Local store owners say the loss of roughly 30 parking spots near Hanover Street and behind River Valley Community College makes it difficult for customers to access their shops.
Fences separating portions of the mall near Lebanon Village Pizza also contribute to frustration, they say, forcing customers on long detours around the mall.
“We used to have people come right through and now they have to go all around,” said Louiza Kritikos, who co-owns the pizza shop. “It’s hard for them.”
Still, there’s hope that the mall, a product of 1960s urban redevelopment, may come out of construction better than before it started several months ago.
The new tunnel is meant to connect the 58-mile Northern Rail Trail to the Mascoma River Greenway, an extension that would run from downtown Lebanon to West Lebanon. Backers say the feature will draw new customers and life to downtown.
“In the long term, it’s going to be great,” said Breck Taber, co-owner of Omer and Bob’s sports shop. “I think it’s a good project but for some businesses, it’s definitely had a pretty negative impact, to say the least.”
The possible renovation of 39 Hanover St., popularly known as the Shoetorium building, by Ledyard Charter School may also add to the momentum and potentially see the return of retail in now-vacant spaces.
The tunnel work, which began in earnest this spring, creates headaches by forcing delivery drivers to walk goods from the area of Salt hill Pub, while eateries can’t offer the same amenities common elsewhere in the city, according to Kritikos.
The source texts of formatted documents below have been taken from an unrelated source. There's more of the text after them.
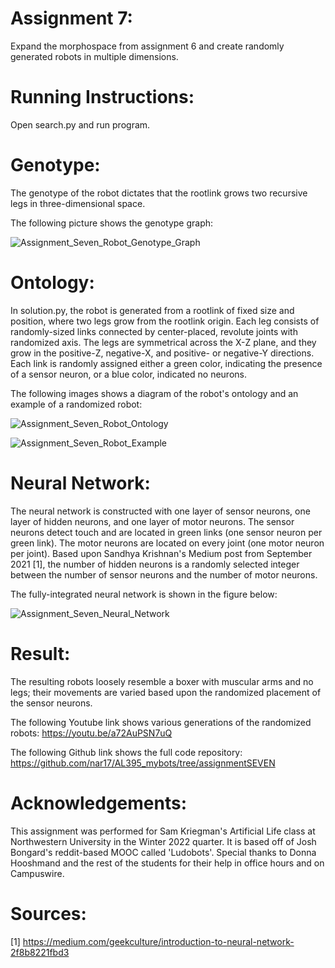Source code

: # Assignment 7:
Expand the morphospace from assignment 6 and create randomly generated robots in multiple dimensions.


# 	Running Instructions:
Open search.py and run program.


#	Genotype:
The genotype of the robot dictates that the rootlink grows two recursive legs in three-dimensional space. 

The following picture shows the genotype graph:

![Assignment_Seven_Robot_Genotype_Graph](https://user-images.githubusercontent.com/122194228/219932836-4f015801-6408-4898-9aba-c6cb0faf3902.JPG)


# 	Ontology:
In solution.py, the robot is generated from a rootlink of fixed size and position, where two legs grow from the rootlink origin. Each leg consists of randomly-sized links connected by center-placed, revolute joints with randomized axis. The legs are symmetrical across the X-Z plane, and they grow in the positive-Z, negative-X, and positive- or negative-Y directions. Each link is randomly assigned either a green color, indicating the presence of a sensor neuron, or a blue color, indicated no neurons. 

The following images shows a diagram of the robot's ontology and an example of a randomized robot:

![Assignment_Seven_Robot_Ontology](https://user-images.githubusercontent.com/122194228/219932846-be060de1-5ed7-4147-8ea5-e90f0a39a56c.JPG)

![Assignment_Seven_Robot_Example](https://user-images.githubusercontent.com/122194228/219933332-d1d2acd7-bc41-434b-92b1-8a95ca796876.JPG)


#	Neural Network:
The neural network is constructed with one layer of sensor neurons, one layer of hidden neurons, and one layer of motor neurons. The sensor neurons detect touch and are located in green links (one sensor neuron per green link). The motor neurons are located on every joint (one motor neuron per joint). Based upon Sandhya Krishnan's Medium post from September 2021 [1], the number of hidden neurons is a randomly selected integer between the number of sensor neurons and the number of motor neurons.

The fully-integrated neural network is shown in the figure below: 

![Assignment_Seven_Neural_Network](https://user-images.githubusercontent.com/122194228/219932849-807318e8-3719-4c93-b9ce-182ba16bedb1.JPG)


# 	Result:
The resulting robots loosely resemble a boxer with muscular arms and no legs; their movements are varied based upon the randomized placement of the sensor neurons. 

The following Youtube link shows various generations of the randomized robots: https://youtu.be/a72AuPSN7uQ

The following Github link shows the full code repository: https://github.com/nar17/AL395_mybots/tree/assignmentSEVEN


# 	Acknowledgements:
This assignment was performed for Sam Kriegman's Artificial Life class at Northwestern University in the Winter 2022 quarter. It is based off of Josh Bongard's reddit-based MOOC called 'Ludobots'. Special thanks to Donna Hooshmand and the rest of the students for their help in office hours and on Campuswire. 


#	Sources:
[1] https://medium.com/geekculture/introduction-to-neural-network-2f8b8221fbd3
Lebanon Village Pizza can’t set up outdoor seating because the plaza outside its doors is an active construction zone, she said, and indoor eating is out of the question for many who are bothered by constant banging.
“We did lose business,” Kritikos said, adding that she’ll be happy to see the project wrap up this fall.
Lebanon Village Pizza isn’t alone in seeing its sales recently decline. The Lebanon Diner, whose owners worried in January that the tunnel construction could harm their business, announced its permanent closure in June.
At the time, the nearly decade-old eatery’s demise was attributed to financial difficulties related to the COVID-19 pandemic.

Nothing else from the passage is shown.